Depuis le début de la semaine, la copie gouvernementale, examinée en première lecture, a été largement transformée. Pérennisation de la surtaxe sur les hauts revenus, suppression de la hausse de la taxe sur la consommation d'électricité, net alourdissement de la contribution exceptionnelle sur les grandes entreprises qui, de ce fait, a finalement été rejetée... Confronté à des oppositions pouvant le mettre en minorité à tout moment et soutenu par des groupes politiques qui ne sont pas d'accord sur tout avec lui, le gouvernement a subi des revers répétition.
Pour la seule journée de samedi, le gouvernement n'a pu empêcher les députés de voter la pérennisation de la taxe demandée à l'armateur CMA CGM, le rétablissement progressif de la CVAE (cotisation sur la valeur ajoutée des entreprises) dont le projet de budget prévoit au contraire l'extinction totale en 2030, la suppression du durcissement du malus écologique sur les voitures essence et diesel, une taxe exceptionnelle sur les dividendes distribués par les entreprises du CAC 40...
"Vous avez organisé une sorte d'overdose fiscale", a fini par s'agacer Jean-René Cazeneuve (Ensemble pour la République), en s'adressant au Nouveau Front populaire dans la nuit de samedi à dimanche, alors que la séance touchait à sa fin. "C'est caricatural ce que vous avez fait ce soir.

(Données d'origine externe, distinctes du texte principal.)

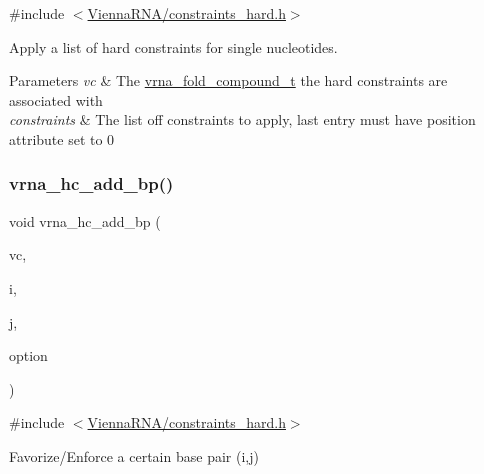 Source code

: {\ttfamily \#include $<$\mbox{\hyperlink{constraints__hard_8h}{Vienna\+R\+N\+A/constraints\+\_\+hard.\+h}}$>$}



Apply a list of hard constraints for single nucleotides. 


\begin{DoxyParams}{Parameters}
{\em vc} & The \mbox{\hyperlink{group__fold__compound_ga1b0cef17fd40466cef5968eaeeff6166}{vrna\+\_\+fold\+\_\+compound\+\_\+t}} the hard constraints are associated with \\
\hline
{\em constraints} & The list off constraints to apply, last entry must have position attribute set to 0 \\
\hline
\end{DoxyParams}
\mbox{\label{group__hard__constraints_ga7cba95ebe2ceb5ec9a5768f2232854fd}} 
\subsubsection{\texorpdfstring{vrna\+\_\+hc\+\_\+add\+\_\+bp()}{vrna\_hc\_add\_bp()}}
{\footnotesize\ttfamily void vrna\+\_\+hc\+\_\+add\+\_\+bp (\begin{DoxyParamCaption}\item[{\mbox{\hyperlink{group__fold__compound_ga1b0cef17fd40466cef5968eaeeff6166}{vrna\+\_\+fold\+\_\+compound\+\_\+t}} $\ast$}]{vc,  }\item[{int}]{i,  }\item[{int}]{j,  }\item[{unsigned char}]{option }\end{DoxyParamCaption})}



{\ttfamily \#include $<$\mbox{\hyperlink{constraints__hard_8h}{Vienna\+R\+N\+A/constraints\+\_\+hard.\+h}}$>$}



Favorize/\+Enforce a certain base pair (i,j) 

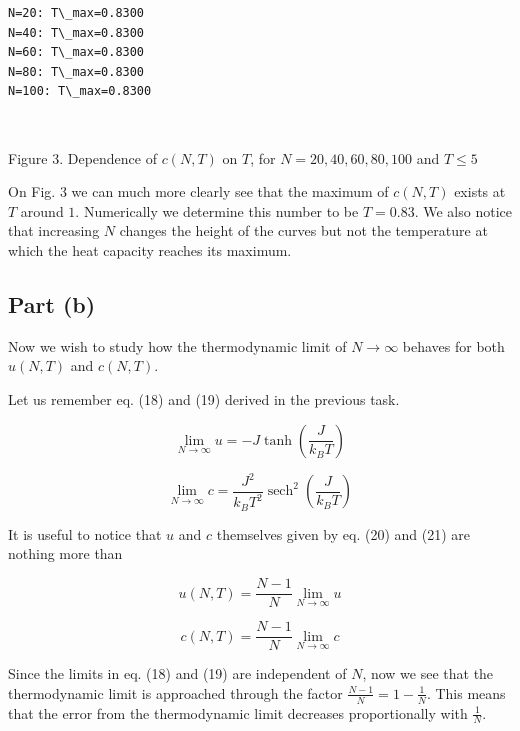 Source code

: ﻿\documentclass[11pt]{article}
\begin{document}
    \begin{Verbatim}[commandchars=\\\{\}]
N=20: T\_max=0.8300
N=40: T\_max=0.8300
N=60: T\_max=0.8300
N=80: T\_max=0.8300
N=100: T\_max=0.8300
    \end{Verbatim}

    \begin{center}
    \end{center}
    { \hspace*{\fill} \\}
    
    Figure 3. Dependence of \(c(N,T)\) on \(T\), for \(N=20,40,60,80,100\)
and \(T\le 5\)

    On Fig. 3 we can much more clearly see that the maximum of \(c(N,T)\)
exists at \(T\) around \(1\). Numerically we determine this number to be
\(T=0.83\). We also notice that increasing \(N\) changes the height of
the curves but not the temperature at which the heat capacity reaches
its maximum.

    \subsection*{Part (b)}

Now we wish to study how the thermodynamic limit of \(N \to \infty\)
behaves for both \(u(N,T)\) and \(c(N,T)\).

Let us remember eq. (18) and (19) derived in the previous task.

\[\lim_{N \to \infty} u= -J\tanh\left(\frac{J}{k_B T}\right)\]

\[\lim_{N \to \infty} c=\frac{J^2}{k_B T^2}\operatorname{sech}^2\left(\frac{J}{k_B T}\right)\]

It is useful to notice that \(u\) and \(c\) themselves given by eq. (20)
and (21) are nothing more than

\[u(N,T)=\frac{N-1}{N} \lim_{N \to \infty} u\]

\[c(N,T)=\frac{N-1}{N} \lim_{N \to \infty} c\]

Since the limits in eq. (18) and (19) are independent of \(N\), now we
see that the thermodynamic limit is approached through the factor
\(\frac{N-1}{N}=1-\frac{1}{N}\). This means that the error from the
thermodynamic limit decreases proportionally with \(\frac{1}{N}\).


    
    
    
\end{document}
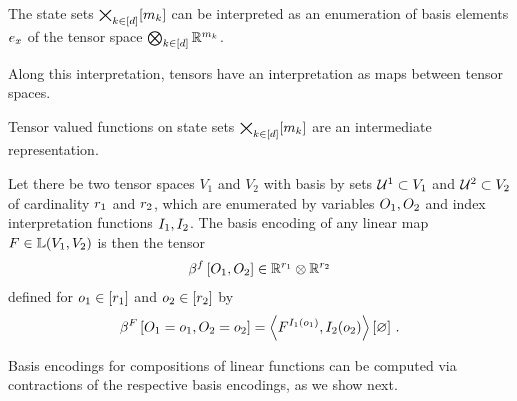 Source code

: The state sets $\bigtimes_{k\in[d]}[m_{k}]$ can be interpreted as an enumeration of basis elements $e_{x}$ of the tensor space $\bigotimes_{k\in[d]} \mathbb{R}^{m_{k}}$.

Along this interpretation, tensors have an interpretation as maps between tensor spaces.


Tensor valued functions on state sets $\bigtimes_{k\in[d]}[m_{k}]$ are an intermediate representation.

\begin{definition}
    Let there be two tensor spaces $V_1$ and $V_2$ with basis by sets $\mathcal{U}^{1}\subset V_1$ and $\mathcal{U}^{2}\subset V_2$ of cardinality $r_{1}$ and $r_{2}$, which are enumerated by variables $O_{1},O_{2}$ and index interpretation functions $I_{1},I_{2}$.
    The basis encoding of any linear map $F\in\mathbb{L}(V_1,V_2)$ is then the tensor
    \begin{align*}
        \beta^{f}\left[O_{1},O_{2}\right] \in \mathbb{R}^{r_{1}} \otimes \mathbb{R}^{r_{2}}
    \end{align*}
    defined for $o_{1}\in[r_{1}]$ and $o_{2}\in[r_{2}]$ by
    \begin{align*}
        \beta^{F}\left[O_{1}=o_{1},O_{2}=o_{2}\right]
        = \left\langle F^{I_{1}(o_{1})},I_{2}(o_{2})\right\rangle \left[ \varnothing \right] \, .
    \end{align*}
\end{definition}

Basis encodings for compositions of linear functions can be computed via contractions of the respective basis encodings, as we show next.

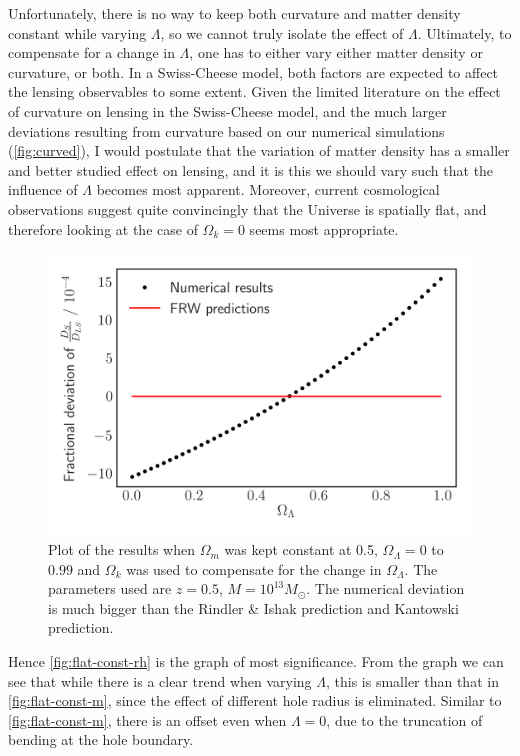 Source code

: Unfortunately, there is no way to keep both curvature and matter density constant while varying $\Lambda$, so we cannot truly isolate the effect of $\Lambda$. Ultimately, to compensate for a change in $\Lambda$, one has to either vary either matter density or curvature, or both. In a Swiss-Cheese model, both factors are expected to affect the lensing observables to some extent. Given the limited literature on the effect of curvature on lensing in the Swiss-Cheese model, and the much larger deviations resulting from curvature based on our numerical simulations (\autoref{fig:curved}), I would postulate that the variation of matter density has a smaller and better studied effect on lensing, and it is this we should vary such that the influence of $\Lambda$ becomes most apparent. Moreover, current cosmological observations \citep{ade2016planck,hinshaw2013nine,de2000flat} suggest quite convincingly that the Universe is spatially flat, and therefore looking at the case of $\Omega_k = 0$ seems most appropriate. 

\begin{figure}
  \centering
  \includegraphics[height=0.5\linewidth]{images/curved.png}
  \caption{Plot of the results when $\Omega_{m}$ was kept constant at 0.5, $\Omega_{\Lambda} = 0$ to $0.99$ and $\Omega_k$ was used to compensate for the change in $\Omega_{\Lambda}$. The parameters used are $z = 0.5$, $M = 10^{13} M_{\odot}$. The numerical deviation is much bigger than the Rindler \& Ishak prediction and Kantowski prediction.}
  \label{fig:curved}
\end{figure}

Hence \autoref{fig:flat-const-rh} is the graph of most significance. From the graph we can see that while there is a clear trend when varying $\Lambda$, this is smaller than that in \autoref{fig:flat-const-m}, since the effect of different hole radius is eliminated. Similar to \autoref{fig:flat-const-m}, there is an offset even when $\Lambda = 0$, due to the truncation of bending at the hole boundary. 

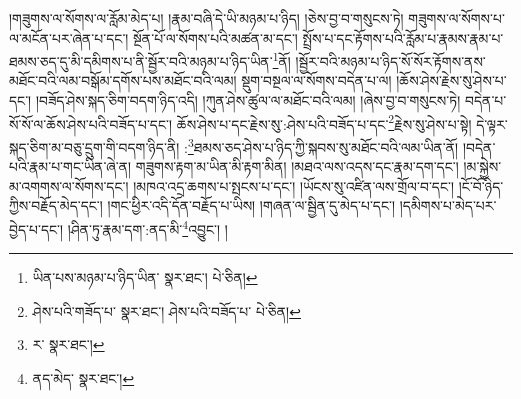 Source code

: །གཟུགས་ལ་སོགས་ལ་རློམ་མེད་པ། །རྣམ་བཞི་དེ་ཡི་མཉམ་པ་ཉིད། །ཅེས་བྱ་བ་གསུངས་ཏེ། གཟུགས་ལ་སོགས་པ་ལ་མངོན་པར་ཞེན་པ་དང་། སྔོན་པོ་ལ་སོགས་པའི་མཚན་མ་དང་། སྤྲོས་པ་དང་རྟོགས་པའི་རློམ་པ་རྣམས་རྣམ་པ་ཐམས་ཅད་དུ་མི་དམིགས་པ་ནི་སྦྱོར་བའི་མཉམ་པ་ཉིད་ཡིན་\footnote{ཡིན་པས་མཉམ་པ་ཉིད་ཡིན་  སྣར་ཐང་།  པེ་ཅིན། }ནོ། །སྦྱོར་བའི་མཉམ་པ་ཉིད་སོ་སོར་རྟོགས་ནས་མཐོང་བའི་ལམ་བསྒོམ་དགོས་པས་མཐོང་བའི་ལམ། སྡུག་བསྔལ་ལ་སོགས་བདེན་པ་ལ། །ཆོས་ཤེས་རྗེས་སུ་ཤེས་པ་དང་། །བཟོད་ཤེས་སྐད་ཅིག་བདག་ཉིད་འདི། །ཀུན་ཤེས་ཚུལ་ལ་མཐོང་བའི་ལམ། །ཞེས་བྱ་བ་གསུངས་ཏེ། བདེན་པ་སོ་སོ་ལ་ཆོས་ཤེས་པའི་བཟོད་པ་དང་། ཆོས་ཤེས་པ་དང་རྗེས་སུ་:ཤེས་པའི་བཟོད་པ་དང་\footnote{ཤེས་པའི་གཟོད་པ་  སྣར་ཐང་། ཤེས་པའི་བཟོད་པ་  པེ་ཅིན། }རྗེས་སུ་ཤེས་པ་སྟེ། དེ་ལྟར་སྐད་ཅིག་མ་བཅུ་དྲུག་གི་བདག་ཉིད་ནི། :\footnote{ར་  སྣར་ཐང་། }ཐམས་ཅད་ཤེས་པ་ཉིད་ཀྱི་སྐབས་སུ་མཐོང་བའི་ལམ་ཡིན་ནོ། །བདེན་པའི་རྣམ་པ་གང་ཡིན་ཞེ་ན། གཟུགས་རྟག་མ་ཡིན་མི་རྟག་མིན། །མཐའ་ལས་འདས་དང་རྣམ་དག་དང་། །མ་སྐྱེས་མ་འགགས་ལ་སོགས་དང་། །མཁའ་འདྲ་ཆགས་པ་སྤངས་པ་དང་། །ཡོངས་སུ་འཛིན་ལས་གྲོལ་བ་དང་། །ངོ་བོ་ཉིད་ཀྱིས་བརྗོད་མེད་དང་། །གང་ཕྱིར་འདི་དོན་བརྗོད་པ་ཡིས། །གཞན་ལ་སྦྱིན་དུ་མེད་པ་དང་། །དམིགས་པ་མེད་པར་བྱེད་པ་དང་། །ཤིན་ཏུ་རྣམ་དག་:ནད་མི་\footnote{ནད་མེད་  སྣར་ཐང་། }འབྱུང་། །
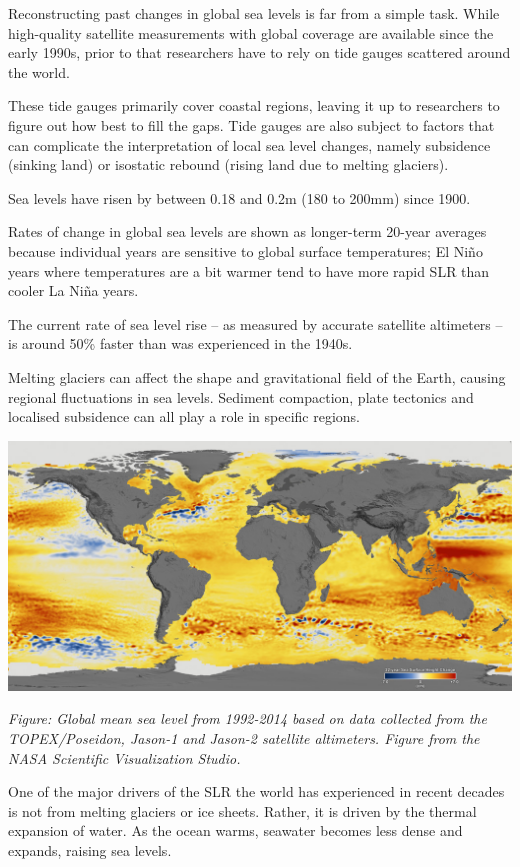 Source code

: \documentclass[
]{book}
\begin{document}
Reconstructing past changes in global sea levels is far from a simple task. While high-quality satellite measurements with global coverage are available since the early 1990s, prior to that researchers have to rely on tide gauges scattered around the world.

These tide gauges primarily cover coastal regions, leaving it up to researchers to figure out how best to fill the gaps. Tide gauges are also subject to factors that can complicate the interpretation of local sea level changes, namely subsidence (sinking land) or isostatic rebound (rising land due to melting glaciers).

Sea levels have risen by between 0.18 and 0.2m (180 to 200mm) since 1900.

Rates of change in global sea levels are shown as longer-term 20-year averages because individual years are sensitive to global surface temperatures; El Niño years where temperatures are a bit warmer tend to have more rapid SLR than cooler La Niña years.

The current rate of sea level rise -- as measured by accurate satellite altimeters -- is around 50\% faster than was experienced in the 1940s.

Melting glaciers can affect the shape and gravitational field of the Earth, causing regional fluctuations in sea levels. Sediment compaction, plate tectonics and localised subsidence can all play a role in specific regions.

\includegraphics{fig/sea_level_rise.jpg}

\emph{Figure: Global mean sea level from 1992-2014 based on data collected from the TOPEX/Poseidon, Jason-1 and Jason-2 satellite altimeters. Figure from the NASA Scientific Visualization Studio.}

One of the major drivers of the SLR the world has experienced in recent decades is not from melting glaciers or ice sheets. Rather, it is driven by the thermal expansion of water. As the ocean warms, seawater becomes less dense and expands, raising sea levels.
\end{document}
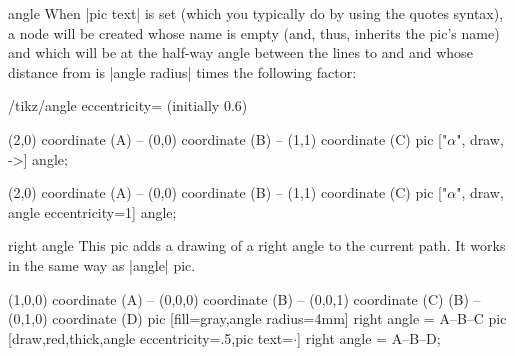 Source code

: \begin{pictype}{angle}{}
    When |pic text| is set (which you typically do by using the quotes syntax),
    a node will be created whose name is empty (and, thus, inherits the pic's
    name) and which will be at the half-way angle between the lines to 
    and  and whose distance from  is |angle radius| times the
    following factor:
    \begin{key}{/tikz/angle eccentricity= (initially 0.6)}
\begin{codeexample}[]
\tikz \draw (2,0) coordinate (A) -- (0,0) coordinate (B)
         -- (1,1) coordinate (C)
  pic ["$\alpha$", draw, ->] {angle};
\end{codeexample}
\begin{codeexample}[]
\tikz \draw (2,0) coordinate (A) -- (0,0) coordinate (B)
         -- (1,1) coordinate (C)
  pic ["$\alpha$", draw, angle eccentricity=1] {angle};
\end{codeexample}
\begin{codeexample}[]
\end{codeexample}
    \end{key}
\end{pictype}

\begin{pictype}{right angle}{}
    This pic adds a drawing of a right angle to the current path. It works in
    the same way as |angle| pic.
\begin{codeexample}[]
  \tikz
    \draw (1,0,0) coordinate (A) -- (0,0,0) coordinate (B) -- (0,0,1) coordinate (C)
      (B) -- (0,1,0) coordinate (D)
      pic [fill=gray,angle radius=4mm] {right angle = A--B--C}
      pic [draw,red,thick,angle eccentricity=.5,pic text=$\cdot$]
        {right angle = A--B--D};
\end{codeexample}
\end{pictype}


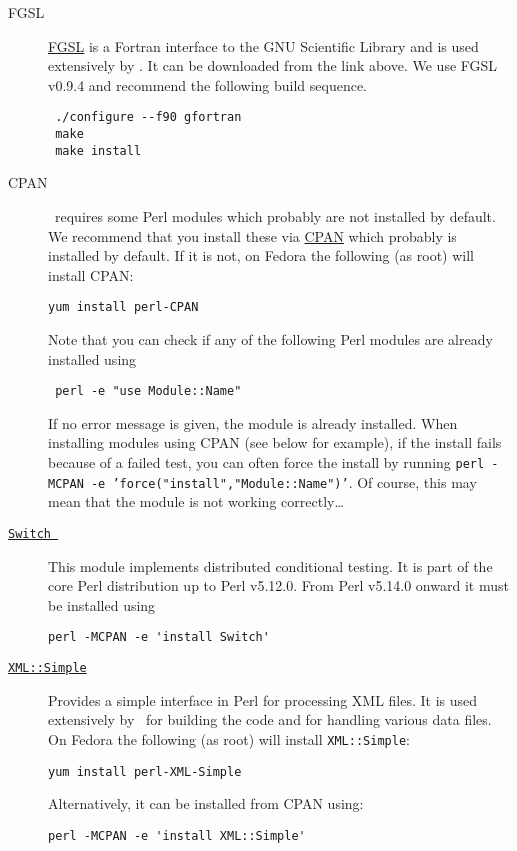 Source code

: \begin{description}
\item [FGSL] \href{http://www.lrz-muenchen.de/services/software/mathematik/gsl/fortran/}{FGSL} is a Fortran interface to the GNU Scientific Library and is used extensively by \glc. It can be downloaded from the link above. We use FGSL v0.9.4 and recommend the following build sequence. 
\begin{verbatim}
 ./configure --f90 gfortran
 make
 make install
\end{verbatim}

\item [CPAN] \glc\ requires some Perl modules which probably are not installed by default. We recommend that you install these via \href{http://www.cpan.org/}{CPAN} which probably is installed by default. If it is not, on Fedora the following (as root) will install CPAN:
\begin{verbatim}
yum install perl-CPAN
\end{verbatim}
Note that you can check if any of the following Perl modules are already installed using
\begin{verbatim}
 perl -e "use Module::Name"
\end{verbatim}
If no error message is given, the module is already installed. When installing modules using CPAN (see below for example), if the install fails because of a failed test, you can often force the install by running {\tt perl -MCPAN -e 'force("install","Module::Name")'}. Of course, this may mean that the module is not working correctly\ldots

\item [\href{http://search.cpan.org/~rgarcia/Switch-2.16/Switch.pm}{{\tt Switch }}] This module implements distributed conditional testing. It is part of the core Perl distribution up to Perl v5.12.0. From Perl v5.14.0 onward it must be installed using
\begin{verbatim}
perl -MCPAN -e 'install Switch'
\end{verbatim}

\item [\href{http://search.cpan.org/~grantm/XML-Simple-2.18/lib/XML/Simple.pm}{{\tt XML::Simple}}] Provides a simple interface in Perl for processing XML files. It is used extensively by \glc\ for building the code and for handling various data files. On Fedora the following (as root) will install {\tt XML::Simple}:
\begin{verbatim}
yum install perl-XML-Simple
\end{verbatim}
Alternatively, it can be installed from CPAN using:
\begin{verbatim}
perl -MCPAN -e 'install XML::Simple'
\end{verbatim}


\end{description}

Et à chaque fois que vous inventez un impôt nouveau, vous vous applaudissez !"
Les groupes d'opposition, responsables de la rupture des équilibres initiaux du projet de loi de finances, ont en retour critiqué l'attitude d'un "socle commun" parfois divisé et peu mobilisé, les bancs du bloc central de l'hémicycle étant souvent restés clairsemés tout au long de la semaine. "Michel Barnier, derrière son air de sage, est en fait machiavélique. Pour cacher les 30 milliards d'euros d'impôts qu'il y a dans son budget, pour paraître raisonnable, il voulait que le NFP multiplie les taxes", a estimé Jean-Philippe Tanguy (Rassemblement national) à l'issue de la séance. Dans le même esprit, son collègue Matthias Renault (RN) a reproché à l'alliance de gauche d'avoir offert "un plan de communication à la minorité gouvernementale".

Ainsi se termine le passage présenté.